# Elementary Mathematics

14 October 1946

## Equations

The simplest way to solve any equation - except linear or quadratic equations - is by trial and error.

### Example: Interpolation

$$\frac{1}{1 + x^2} = 2x$$

$\begin{array}{|l|l|l|l|} \mathbf{x} & \textbf{LHS} & \textbf{RHS} & \textbf{Difference} \newline 0 & 1 & 0 & 1 \newline 1 & .5 & 2 & -1.5 \newline .4 & .862 & .8 & .062 \ . \end{array}$

### Example: Iteration

Solve the equation for $$x$$.

$$x = \frac12(1/1 + x^2)$$

$\begin{array}{rl} \textbf{trial } \mathbf{x} & \textbf{result } \mathbf{x} \newline 0 \to & .5 \newline .5 \swarrow & .4 \newline .4 \swarrow & .431 \newline \dots \swarrow & \dots \end{array}$

If the equation is solved in the form $$x = \sqrt{\frac1{2x} - 1}$$, however, the results diverge. If the results do diverge, solving the equation in the inverse mannerThat is to say, inverting the side that is not $$x.$$ will make them converge.

### Example: Newton's method

Solve the equation in the form $$f(x) = 0$$.

Let $$x_1$$ be the first trial value; then the second trial value is given by the relation $$x_2 = x_1 - f(x_1)/f’(x_1)$$. This procedure is equivalent to extrapolating back along the tangent. If the curve is full of wiggles things may diverge.

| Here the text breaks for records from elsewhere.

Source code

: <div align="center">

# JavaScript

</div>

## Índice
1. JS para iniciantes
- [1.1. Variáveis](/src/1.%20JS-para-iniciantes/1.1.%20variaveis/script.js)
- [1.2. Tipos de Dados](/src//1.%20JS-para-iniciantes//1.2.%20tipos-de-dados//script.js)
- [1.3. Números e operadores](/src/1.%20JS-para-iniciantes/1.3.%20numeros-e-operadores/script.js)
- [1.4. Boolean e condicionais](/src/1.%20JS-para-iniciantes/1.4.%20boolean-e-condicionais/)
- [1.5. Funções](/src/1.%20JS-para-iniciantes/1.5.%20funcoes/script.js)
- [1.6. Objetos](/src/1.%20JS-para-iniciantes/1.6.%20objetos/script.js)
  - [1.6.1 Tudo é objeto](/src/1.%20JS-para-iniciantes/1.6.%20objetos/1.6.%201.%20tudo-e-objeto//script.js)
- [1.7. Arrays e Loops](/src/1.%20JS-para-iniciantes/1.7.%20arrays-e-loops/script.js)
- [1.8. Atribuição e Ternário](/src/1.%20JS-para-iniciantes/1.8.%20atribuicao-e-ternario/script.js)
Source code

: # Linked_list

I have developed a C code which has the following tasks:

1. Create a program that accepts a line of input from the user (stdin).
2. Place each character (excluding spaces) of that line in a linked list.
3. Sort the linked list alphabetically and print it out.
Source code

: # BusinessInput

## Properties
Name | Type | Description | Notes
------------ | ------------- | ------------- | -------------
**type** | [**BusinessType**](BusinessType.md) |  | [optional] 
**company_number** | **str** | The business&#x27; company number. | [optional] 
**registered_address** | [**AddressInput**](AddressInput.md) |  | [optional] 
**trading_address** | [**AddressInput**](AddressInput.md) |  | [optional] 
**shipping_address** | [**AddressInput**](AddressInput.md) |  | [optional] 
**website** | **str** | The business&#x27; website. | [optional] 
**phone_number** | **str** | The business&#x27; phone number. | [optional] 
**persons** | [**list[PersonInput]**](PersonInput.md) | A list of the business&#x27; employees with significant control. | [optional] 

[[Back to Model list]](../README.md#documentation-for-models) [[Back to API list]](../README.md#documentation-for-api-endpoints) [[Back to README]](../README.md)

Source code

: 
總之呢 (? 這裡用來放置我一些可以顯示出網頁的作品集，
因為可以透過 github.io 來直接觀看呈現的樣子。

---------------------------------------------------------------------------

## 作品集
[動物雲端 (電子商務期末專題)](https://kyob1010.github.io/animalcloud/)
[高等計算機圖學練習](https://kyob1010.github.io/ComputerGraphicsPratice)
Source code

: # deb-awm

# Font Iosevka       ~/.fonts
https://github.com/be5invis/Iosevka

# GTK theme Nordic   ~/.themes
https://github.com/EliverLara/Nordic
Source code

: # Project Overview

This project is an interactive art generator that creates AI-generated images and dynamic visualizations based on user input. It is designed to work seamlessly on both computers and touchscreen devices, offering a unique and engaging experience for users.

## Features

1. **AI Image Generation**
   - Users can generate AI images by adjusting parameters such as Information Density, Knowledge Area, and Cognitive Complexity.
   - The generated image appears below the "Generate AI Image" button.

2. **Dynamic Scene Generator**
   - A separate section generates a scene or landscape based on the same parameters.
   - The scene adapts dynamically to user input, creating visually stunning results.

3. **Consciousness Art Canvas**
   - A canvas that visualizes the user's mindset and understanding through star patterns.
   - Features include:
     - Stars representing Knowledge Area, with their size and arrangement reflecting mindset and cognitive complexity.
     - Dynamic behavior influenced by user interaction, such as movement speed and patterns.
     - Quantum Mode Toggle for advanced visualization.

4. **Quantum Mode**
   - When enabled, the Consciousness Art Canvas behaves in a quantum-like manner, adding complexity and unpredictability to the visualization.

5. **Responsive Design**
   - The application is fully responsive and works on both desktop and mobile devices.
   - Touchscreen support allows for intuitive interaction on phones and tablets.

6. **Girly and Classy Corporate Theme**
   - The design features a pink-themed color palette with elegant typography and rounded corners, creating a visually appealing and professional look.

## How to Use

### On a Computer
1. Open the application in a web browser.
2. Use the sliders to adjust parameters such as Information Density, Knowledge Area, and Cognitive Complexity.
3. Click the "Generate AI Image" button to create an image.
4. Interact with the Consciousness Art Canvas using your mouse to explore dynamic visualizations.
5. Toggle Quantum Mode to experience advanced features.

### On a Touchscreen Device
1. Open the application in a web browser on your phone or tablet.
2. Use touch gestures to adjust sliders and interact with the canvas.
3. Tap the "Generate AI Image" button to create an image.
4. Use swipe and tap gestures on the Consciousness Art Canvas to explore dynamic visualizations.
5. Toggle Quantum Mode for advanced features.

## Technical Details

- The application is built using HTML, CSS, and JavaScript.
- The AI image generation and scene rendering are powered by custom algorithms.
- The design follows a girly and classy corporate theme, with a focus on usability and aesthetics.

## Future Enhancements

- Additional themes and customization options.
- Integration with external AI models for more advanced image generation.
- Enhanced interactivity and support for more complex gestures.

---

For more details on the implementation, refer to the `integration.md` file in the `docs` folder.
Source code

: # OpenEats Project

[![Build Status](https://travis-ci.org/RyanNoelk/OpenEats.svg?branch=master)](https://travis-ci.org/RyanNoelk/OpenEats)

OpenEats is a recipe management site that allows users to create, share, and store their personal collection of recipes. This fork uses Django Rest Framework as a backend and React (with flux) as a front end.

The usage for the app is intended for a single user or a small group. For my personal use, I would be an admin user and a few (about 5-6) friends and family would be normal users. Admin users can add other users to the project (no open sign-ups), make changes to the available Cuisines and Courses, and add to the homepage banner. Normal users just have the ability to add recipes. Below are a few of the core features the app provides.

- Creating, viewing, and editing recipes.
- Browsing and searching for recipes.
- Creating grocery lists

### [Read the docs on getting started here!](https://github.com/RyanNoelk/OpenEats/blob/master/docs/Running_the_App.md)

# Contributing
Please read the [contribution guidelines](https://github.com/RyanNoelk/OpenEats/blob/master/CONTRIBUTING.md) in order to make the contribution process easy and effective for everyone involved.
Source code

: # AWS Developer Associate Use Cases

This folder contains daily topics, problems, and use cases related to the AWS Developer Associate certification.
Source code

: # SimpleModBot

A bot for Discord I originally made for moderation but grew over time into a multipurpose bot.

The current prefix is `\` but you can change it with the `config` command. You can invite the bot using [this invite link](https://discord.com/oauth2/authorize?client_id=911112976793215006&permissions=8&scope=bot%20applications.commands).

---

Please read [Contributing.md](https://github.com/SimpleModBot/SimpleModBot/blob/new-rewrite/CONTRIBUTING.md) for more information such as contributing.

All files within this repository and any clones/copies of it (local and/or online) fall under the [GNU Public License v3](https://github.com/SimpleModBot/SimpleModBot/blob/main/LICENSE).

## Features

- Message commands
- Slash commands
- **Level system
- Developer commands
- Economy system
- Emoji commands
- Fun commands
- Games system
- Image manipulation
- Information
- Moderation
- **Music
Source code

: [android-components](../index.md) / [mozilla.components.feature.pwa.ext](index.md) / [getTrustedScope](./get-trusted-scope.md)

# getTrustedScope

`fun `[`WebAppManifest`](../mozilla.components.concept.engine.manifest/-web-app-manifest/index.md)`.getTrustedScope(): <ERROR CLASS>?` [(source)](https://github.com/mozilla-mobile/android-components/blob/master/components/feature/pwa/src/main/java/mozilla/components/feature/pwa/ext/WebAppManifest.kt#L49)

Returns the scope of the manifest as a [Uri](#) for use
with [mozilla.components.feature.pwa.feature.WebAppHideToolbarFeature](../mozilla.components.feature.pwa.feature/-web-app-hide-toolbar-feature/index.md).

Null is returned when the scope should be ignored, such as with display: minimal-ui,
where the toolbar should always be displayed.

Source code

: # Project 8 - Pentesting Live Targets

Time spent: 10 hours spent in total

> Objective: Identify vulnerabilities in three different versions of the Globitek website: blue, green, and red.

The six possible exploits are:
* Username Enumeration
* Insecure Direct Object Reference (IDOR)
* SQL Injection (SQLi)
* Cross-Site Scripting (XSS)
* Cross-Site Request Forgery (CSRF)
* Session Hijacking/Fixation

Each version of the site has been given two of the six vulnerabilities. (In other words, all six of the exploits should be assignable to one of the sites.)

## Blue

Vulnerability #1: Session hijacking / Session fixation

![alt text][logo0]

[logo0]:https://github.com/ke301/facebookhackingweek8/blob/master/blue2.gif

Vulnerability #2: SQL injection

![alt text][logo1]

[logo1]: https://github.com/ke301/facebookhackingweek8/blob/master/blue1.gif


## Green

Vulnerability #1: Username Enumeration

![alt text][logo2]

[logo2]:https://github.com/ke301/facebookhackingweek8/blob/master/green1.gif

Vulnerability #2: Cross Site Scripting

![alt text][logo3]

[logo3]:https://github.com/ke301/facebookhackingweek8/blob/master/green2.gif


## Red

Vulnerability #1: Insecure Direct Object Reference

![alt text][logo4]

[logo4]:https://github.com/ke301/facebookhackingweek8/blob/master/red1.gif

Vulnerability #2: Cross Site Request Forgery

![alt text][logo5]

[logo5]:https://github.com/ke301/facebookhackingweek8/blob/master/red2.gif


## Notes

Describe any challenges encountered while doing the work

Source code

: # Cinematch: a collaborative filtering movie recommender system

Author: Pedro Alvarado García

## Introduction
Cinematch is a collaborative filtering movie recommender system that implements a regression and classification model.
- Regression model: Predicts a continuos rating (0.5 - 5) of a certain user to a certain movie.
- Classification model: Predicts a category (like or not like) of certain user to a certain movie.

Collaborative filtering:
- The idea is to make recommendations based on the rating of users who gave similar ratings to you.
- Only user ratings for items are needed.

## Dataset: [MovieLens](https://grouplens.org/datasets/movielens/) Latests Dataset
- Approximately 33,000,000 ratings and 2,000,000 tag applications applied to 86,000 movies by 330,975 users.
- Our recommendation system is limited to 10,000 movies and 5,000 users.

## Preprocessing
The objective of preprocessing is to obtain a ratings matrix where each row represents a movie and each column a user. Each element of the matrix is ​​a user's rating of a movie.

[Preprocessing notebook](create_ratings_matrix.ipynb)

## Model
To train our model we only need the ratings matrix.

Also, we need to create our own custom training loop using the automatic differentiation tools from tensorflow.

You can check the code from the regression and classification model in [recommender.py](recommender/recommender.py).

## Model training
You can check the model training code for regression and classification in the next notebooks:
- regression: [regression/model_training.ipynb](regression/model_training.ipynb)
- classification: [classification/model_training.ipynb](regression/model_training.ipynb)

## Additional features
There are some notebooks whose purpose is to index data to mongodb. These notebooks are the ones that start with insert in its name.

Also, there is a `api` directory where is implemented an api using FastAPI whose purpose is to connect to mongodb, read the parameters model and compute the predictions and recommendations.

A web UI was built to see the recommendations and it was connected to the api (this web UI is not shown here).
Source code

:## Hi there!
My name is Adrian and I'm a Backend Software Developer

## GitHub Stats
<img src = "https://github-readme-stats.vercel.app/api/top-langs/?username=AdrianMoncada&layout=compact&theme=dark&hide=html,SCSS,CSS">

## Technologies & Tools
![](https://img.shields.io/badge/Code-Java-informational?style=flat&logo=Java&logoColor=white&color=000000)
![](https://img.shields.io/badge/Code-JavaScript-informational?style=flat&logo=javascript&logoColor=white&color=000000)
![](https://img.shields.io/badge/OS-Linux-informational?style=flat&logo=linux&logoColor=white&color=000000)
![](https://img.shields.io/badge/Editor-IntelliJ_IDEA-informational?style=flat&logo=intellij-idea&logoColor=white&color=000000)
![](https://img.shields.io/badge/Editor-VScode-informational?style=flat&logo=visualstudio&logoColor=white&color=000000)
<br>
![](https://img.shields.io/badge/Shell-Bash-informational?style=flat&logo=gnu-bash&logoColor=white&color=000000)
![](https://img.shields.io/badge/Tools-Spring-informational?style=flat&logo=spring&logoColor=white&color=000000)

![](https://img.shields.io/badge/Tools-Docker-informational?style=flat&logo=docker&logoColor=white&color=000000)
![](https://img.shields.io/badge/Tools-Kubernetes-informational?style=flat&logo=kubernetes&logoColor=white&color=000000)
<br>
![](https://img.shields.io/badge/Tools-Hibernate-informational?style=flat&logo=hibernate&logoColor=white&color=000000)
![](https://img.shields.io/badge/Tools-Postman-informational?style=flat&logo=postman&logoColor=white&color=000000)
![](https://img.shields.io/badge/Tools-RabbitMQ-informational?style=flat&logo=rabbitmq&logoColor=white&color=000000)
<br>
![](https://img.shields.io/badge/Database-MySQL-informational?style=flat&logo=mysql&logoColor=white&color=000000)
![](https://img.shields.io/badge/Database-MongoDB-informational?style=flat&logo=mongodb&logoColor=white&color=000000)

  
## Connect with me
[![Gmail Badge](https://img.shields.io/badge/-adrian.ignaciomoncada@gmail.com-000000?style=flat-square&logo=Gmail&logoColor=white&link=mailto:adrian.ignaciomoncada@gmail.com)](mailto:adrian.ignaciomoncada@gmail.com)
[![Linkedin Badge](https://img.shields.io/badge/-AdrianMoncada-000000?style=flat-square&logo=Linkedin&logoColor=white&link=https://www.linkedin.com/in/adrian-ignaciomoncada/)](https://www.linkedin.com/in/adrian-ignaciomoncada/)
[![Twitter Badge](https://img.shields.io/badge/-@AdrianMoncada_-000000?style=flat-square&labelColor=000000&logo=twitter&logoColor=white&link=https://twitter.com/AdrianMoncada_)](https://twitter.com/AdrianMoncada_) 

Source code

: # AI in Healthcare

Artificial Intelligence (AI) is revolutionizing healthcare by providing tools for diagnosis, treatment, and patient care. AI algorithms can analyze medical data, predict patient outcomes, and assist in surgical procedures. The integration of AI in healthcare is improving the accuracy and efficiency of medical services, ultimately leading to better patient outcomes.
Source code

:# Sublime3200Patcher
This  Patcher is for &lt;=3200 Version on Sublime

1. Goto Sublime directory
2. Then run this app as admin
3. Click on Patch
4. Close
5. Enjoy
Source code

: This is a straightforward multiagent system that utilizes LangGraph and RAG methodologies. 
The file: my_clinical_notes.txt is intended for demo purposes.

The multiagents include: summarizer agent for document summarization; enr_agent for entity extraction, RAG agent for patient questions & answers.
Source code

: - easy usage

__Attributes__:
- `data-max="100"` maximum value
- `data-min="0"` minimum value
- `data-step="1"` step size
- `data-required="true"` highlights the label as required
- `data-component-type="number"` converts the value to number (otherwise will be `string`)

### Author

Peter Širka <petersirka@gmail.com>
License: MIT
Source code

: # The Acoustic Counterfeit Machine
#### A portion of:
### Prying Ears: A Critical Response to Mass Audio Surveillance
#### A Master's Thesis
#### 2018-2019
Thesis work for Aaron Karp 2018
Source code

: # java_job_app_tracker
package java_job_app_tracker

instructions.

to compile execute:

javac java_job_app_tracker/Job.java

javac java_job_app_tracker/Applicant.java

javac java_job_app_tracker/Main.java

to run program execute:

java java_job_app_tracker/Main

$\begin{gathered} f(x) = 1/(1 + x^2) - 2x = 0\newline f’(x) = -2x/(1 + x^2)^2 - 2 \end{gathered}$

$\begin{array}{|l|l|l|} \mathbf{x} & \mathbf{f(x)} & \mathbf{f’(x)} \newline 0 & 1 & 2 \newline .5 & 2 & \dots \newline \dots & \dots & \dots \end{array}$

## Problems

• Find the first positive root of $$e^{-x} = \cos x$$ by all three methods to 2 decimals. Estimate higher roots.
• Prove $$1 + x + x^2 + x^3 + \dots = 1/(1 - x)$$.
• Sum $$1 + \alpha \cos \theta + \alpha^2 \cos 2\theta + \alpha^3 \cos 3\theta + \dots.$$
Solution Assume $$\vert \alpha\vert < 1$$. Then we have:

\begin{aligned} \sum_{n = 0}^\infty \alpha^n \cos n\theta &= \Re\left[\sum_{n = 0}^\infty \alpha^n (\cos n\theta + i \sin n\theta)\right] \newline &= \Re\left[\sum_{n=0}^\infty \alpha^n e^{in \theta}\right] \newline &= \Re\left[\sum_{n=0}^\infty (\alpha e^{i\theta})^n \right] \newline &= \Re\left[\frac1{1 - \alpha e^{i\theta}}\right]\newline &= \Re\left[\frac1{1 - \alpha \cos\theta - \alpha i\sin\theta}\right]\newline &= \Re\left[\frac{1 - \alpha \cos\theta + \alpha i\sin\theta}{(1 - \alpha \cos \theta)^2 - (\alpha i \sin \theta)^2} \right]\newline &= \frac{1 - \alpha \cos \theta}{(1 - \alpha \cos \theta)^2 + (\alpha \sin \theta)^2} \newline &= \frac{1 - \alpha \cos \theta}{1 - 2\alpha\cos\theta + \alpha^2}. \end{aligned}

## Power Series

### Summation by Integration and Differentiation

\begin{aligned} 1(x) - \frac12 x^2 + \frac13 x^3 - \frac14 x^4 + \dots &= S(x) \newline 1 - x + x^2 - x^3 + x^4 + \dots = S’(x) \newline S’(x) = \frac1{1+x}\newline S(x) = \ln(1 + x) + C \end{aligned}

Evaluate constant for $$x = 0$$:

\begin{aligned} S(0) &= \ln 1 + C \newline 0 &= 0 + C \newline S(1) &= \ln 2 \approx .69315 \end{aligned}

### Convergence: Ratio Test

If the $$\lim_{m \to \infty} x_{m + 1}/x_m < 1$$ the series converges.